ABOUT THIS TASK:
Exact copy, no pictures: take the lines of the listing below from the first through the one containing "Tanzania & SINGIDA & 2019".

MATERIAL FOR THIS EXERCISE Start Marker

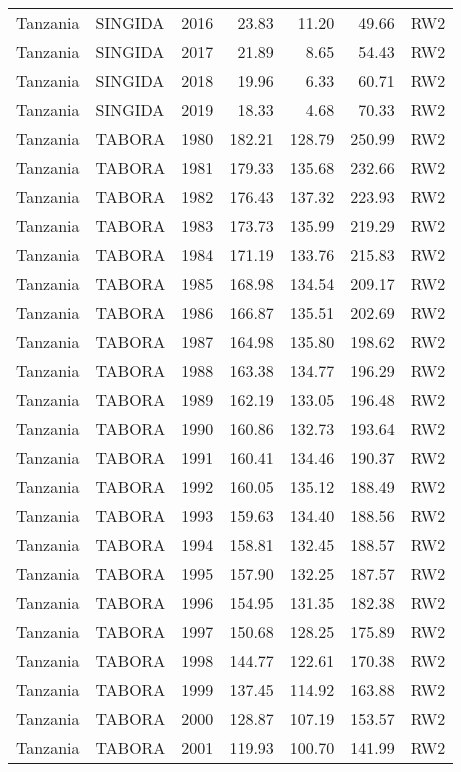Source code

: \begin{longtable}{lllrrrl}
  Tanzania & SINGIDA & 2016 & 23.83 & 11.20 & 49.66 & RW2 \\ 
  Tanzania & SINGIDA & 2017 & 21.89 & 8.65 & 54.43 & RW2 \\ 
  Tanzania & SINGIDA & 2018 & 19.96 & 6.33 & 60.71 & RW2 \\ 
  Tanzania & SINGIDA & 2019 & 18.33 & 4.68 & 70.33 & RW2 \\ 
  Tanzania & TABORA & 1980 & 182.21 & 128.79 & 250.99 & RW2 \\ 
  Tanzania & TABORA & 1981 & 179.33 & 135.68 & 232.66 & RW2 \\ 
  Tanzania & TABORA & 1982 & 176.43 & 137.32 & 223.93 & RW2 \\ 
  Tanzania & TABORA & 1983 & 173.73 & 135.99 & 219.29 & RW2 \\ 
  Tanzania & TABORA & 1984 & 171.19 & 133.76 & 215.83 & RW2 \\ 
  Tanzania & TABORA & 1985 & 168.98 & 134.54 & 209.17 & RW2 \\ 
  Tanzania & TABORA & 1986 & 166.87 & 135.51 & 202.69 & RW2 \\ 
  Tanzania & TABORA & 1987 & 164.98 & 135.80 & 198.62 & RW2 \\ 
  Tanzania & TABORA & 1988 & 163.38 & 134.77 & 196.29 & RW2 \\ 
  Tanzania & TABORA & 1989 & 162.19 & 133.05 & 196.48 & RW2 \\ 
  Tanzania & TABORA & 1990 & 160.86 & 132.73 & 193.64 & RW2 \\ 
  Tanzania & TABORA & 1991 & 160.41 & 134.46 & 190.37 & RW2 \\ 
  Tanzania & TABORA & 1992 & 160.05 & 135.12 & 188.49 & RW2 \\ 
  Tanzania & TABORA & 1993 & 159.63 & 134.40 & 188.56 & RW2 \\ 
  Tanzania & TABORA & 1994 & 158.81 & 132.45 & 188.57 & RW2 \\ 
  Tanzania & TABORA & 1995 & 157.90 & 132.25 & 187.57 & RW2 \\ 
  Tanzania & TABORA & 1996 & 154.95 & 131.35 & 182.38 & RW2 \\ 
  Tanzania & TABORA & 1997 & 150.68 & 128.25 & 175.89 & RW2 \\ 
  Tanzania & TABORA & 1998 & 144.77 & 122.61 & 170.38 & RW2 \\ 
  Tanzania & TABORA & 1999 & 137.45 & 114.92 & 163.88 & RW2 \\ 
  Tanzania & TABORA & 2000 & 128.87 & 107.19 & 153.57 & RW2 \\ 
  Tanzania & TABORA & 2001 & 119.93 & 100.70 & 141.99 & RW2 \\ 

\end{longtable}
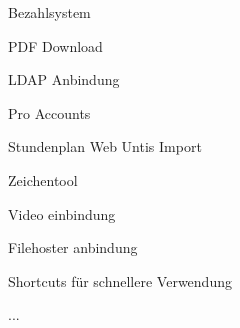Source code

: 
Bezahlsystem

PDF Download

LDAP Anbindung

Pro Accounts

Stundenplan Web Untis Import

Zeichentool

Video einbindung

Filehoster anbindung 

Shortcuts für schnellere Verwendung

...


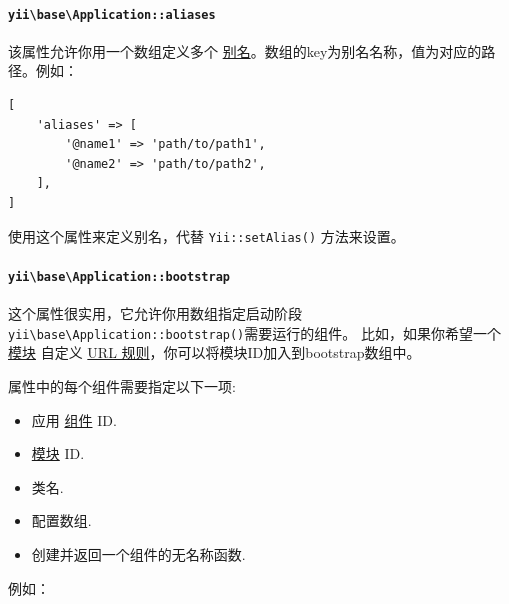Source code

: \paragraph{\texttt{yii{\allowbreak{}\textbackslash}base{\allowbreak{}\textbackslash}Application\allowbreak{}::\allowbreak{}aliases} \label{structure-applications.md::aliases}}
该属性允许你用一个数组定义多个 \hyperref[concept-aliases.md]{别名}。数组的key为别名名称，值为对应的路径。例如：

\lstset{language=php}\begin{lstlisting}
[
    'aliases' => [
        '@name1' => 'path/to/path1',
        '@name2' => 'path/to/path2',
    ],
]
\end{lstlisting}
使用这个属性来定义别名，代替 \texttt{Yii\allowbreak{}::\allowbreak{}setAlias()} 方法来设置。

\paragraph{\texttt{yii{\allowbreak{}\textbackslash}base{\allowbreak{}\textbackslash}Application\allowbreak{}::\allowbreak{}bootstrap} \label{structure-applications.md::bootstrap}}
这个属性很实用，它允许你用数组指定启动阶段\texttt{yii{\allowbreak{}\textbackslash}base{\allowbreak{}\textbackslash}Application\allowbreak{}::\allowbreak{}bootstrap()}需要运行的组件。
比如，如果你希望一个 \hyperref[structure-modules.md]{模块} 自定义 \hyperref[runtime-url-handling.md]{URL 规则}，你可以将模块ID加入到bootstrap数组中。

属性中的每个组件需要指定以下一项:

\begin{itemize}
\item 应用 \hyperref[structure-applications.md::::components]{组件} ID.
\item \hyperref[structure-applications.md::::modules]{模块} ID.
\item 类名.
\item 配置数组.
\item 创建并返回一个组件的无名称函数.
\end{itemize}
例如：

MATERIAL FOR THIS EXERCISE End Marker

RESULT:
Source code

: \begin{longtable}{lllrrrl}
  Tanzania & SINGIDA & 2016 & 23.83 & 11.20 & 49.66 & RW2 \\ 
  Tanzania & SINGIDA & 2017 & 21.89 & 8.65 & 54.43 & RW2 \\ 
  Tanzania & SINGIDA & 2018 & 19.96 & 6.33 & 60.71 & RW2 \\ 
  Tanzania & SINGIDA & 2019 & 18.33 & 4.68 & 70.33 & RW2 \\ 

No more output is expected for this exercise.